New to This Edition
- Technology-Specific Learning Aids in MyLab Select MyLab exercises have learning aids (Help Me Solve This & View an Example) that offer technology-specific help for StatCrunch (-SC), the TI-84 graphing calculators (-TI), and Excel (-E). Exercises in MyLab with the -SC, -TI, or -E designation will have learning aids that contain technology specific help for your students. For example, in Section 3.2, Problem 27-SC offers specific StatCrunch tech help; Problem 27-E offers specific Excel tech help; Problem 27-TI offers specific TI-84 tech help.
- Threaded Health and Nutrition Problems Based on the feedback received from the threaded Tornado problems, the seventh edition now includes a corresponding threaded set of problems based on the National Health and Nutrition Examination Survey (NHANES) data obtained from the Centers for Disease Control and Prevention (CDC). In addition, the author wrote corresponding MyLab problems around this data set. The problems may serve as a semester-long project for your students.
- Videos There are many new lecture videos by author Michael Sullivan that have been updated to provide a detailed presentation of the material, improve audio quality, and address compliance concerns.
- MediaShare is a classroom tool for active, media-based learning. This feature facilitates active learning by making it easy to exchange, read, and respond to instructional content. Choose from a curated library or create your own video quizzes and projects.
- Dynamic Study Modules use cognitive science to help students study chapter topics through quick practice and personalized remediation. As a result, students can build confidence and deepen their understanding in key topics. Modules specific to Statistics 7/e were written by Heidi Lyne.
- Soft Skills/Affective Domain Written by George Woodbury. These provide the opportunity for your students to learn about growth mindset and develop study skills as they progress through the course.
- Technology Step-by-Step Guides The Technology Step-by-Step guides provide instruction on how to obtain statistical results for StatCrunch, the TI-84 graphing calculator and Excel.
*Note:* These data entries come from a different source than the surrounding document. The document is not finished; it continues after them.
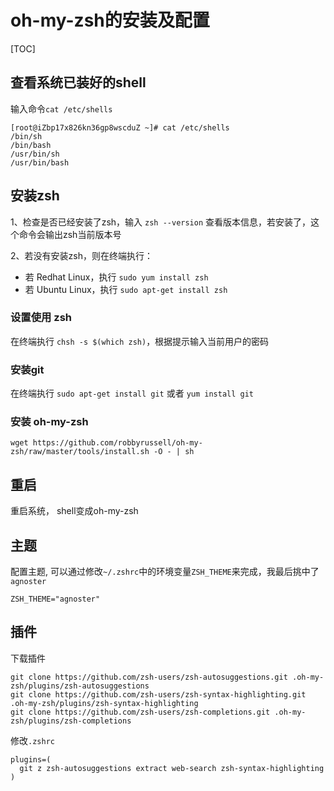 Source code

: # oh-my-zsh的安装及配置



[TOC]

## 查看系统已装好的shell

输入命令`cat /etc/shells`

```
[root@iZbp17x826kn36gp8wscduZ ~]# cat /etc/shells
/bin/sh
/bin/bash
/usr/bin/sh
/usr/bin/bash
```

## 安装zsh

1、检查是否已经安装了zsh，输入 `zsh --version` 查看版本信息，若安装了，这个命令会输出zsh当前版本号

2、若没有安装zsh，则在终端执行：

- 若 Redhat Linux，执行 `sudo yum install zsh`
- 若 Ubuntu Linux，执行 `sudo apt-get install zsh`

### 设置使用 zsh

在终端执行 `chsh -s $(which zsh)`，根据提示输入当前用户的密码

### 安装git

在终端执行 `sudo apt-get install git` 或者 `yum install git`

### 安装 oh-my-zsh

```
wget https://github.com/robbyrussell/oh-my-zsh/raw/master/tools/install.sh -O - | sh
```

## 重启

重启系统， shell变成oh-my-zsh

## 主题

配置主题, 可以通过修改`~/.zshrc`中的环境变量`ZSH_THEME`来完成，我最后挑中了`agnoster`

```
ZSH_THEME="agnoster"
```

## 插件

下载插件

```
git clone https://github.com/zsh-users/zsh-autosuggestions.git .oh-my-zsh/plugins/zsh-autosuggestions
git clone https://github.com/zsh-users/zsh-syntax-highlighting.git .oh-my-zsh/plugins/zsh-syntax-highlighting
git clone https://github.com/zsh-users/zsh-completions.git .oh-my-zsh/plugins/zsh-completions
```

修改`.zshrc`

```
plugins=(
  git z zsh-autosuggestions extract web-search zsh-syntax-highlighting 
)
```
These are available under Learning Tools in the Video & Resource Library.
- R Support The Technology Step-by-Step that is included before every end of section exercise set, now includes support for R. There is a complete R guide available at https://sullystats.com/r-guidebook.
- Simulation & Randomization Sections Simulation and randomization methods are a popular approach to presenting hypothesis testing. The seventh edition makes it easier to incorporate this approach to your course.
- Sections 10.2A/10.2B cover hypothesis tests for a proportion using simulation with a P-value approach (Section 10.2A) followed by hypothesis tests for a proportion using the normal model with a P-value approach.
- Sections 10.3A/10.3B cover hypothesis tests for a mean using simulation and the bootstrap with a P-value approach (Section 10.3A) followed by hypothesis tests for a mean using Student’s t-distribution with a P-value approach.
- Sections 11.1A/11.1B cover hypothesis tests for two independent proportions using randomization methods with a P-value approach (Section 11.1A) followed by hypothesis tests for two independent proportions using the normal model with a P-value approach.
- Sections 11.2A/11.2B cover hypothesis tests for two dependent means using the bootstrap with a P-value approach (Section 11.2A) followed by hypothesis tests for two dependent means using the Student’s t-distribution with a P-value approach.
- Sections 11.3A/11.3B cover hypothesis tests for two independent means using randomization methods with a P-value approach (Section 11.3A) followed by hypothesis tests for two independent means using the Student’s t-distribution with a P-value approach.
- Sections 14.1A/14.1B cover hypothesis tests for the slope of the least-squares regression model using randomization methods with a P-value approach (Section 14.1A) followed by hypothesis tests for the slope of the least-squares regression model using the Student’s t-distribution with a P-value approach.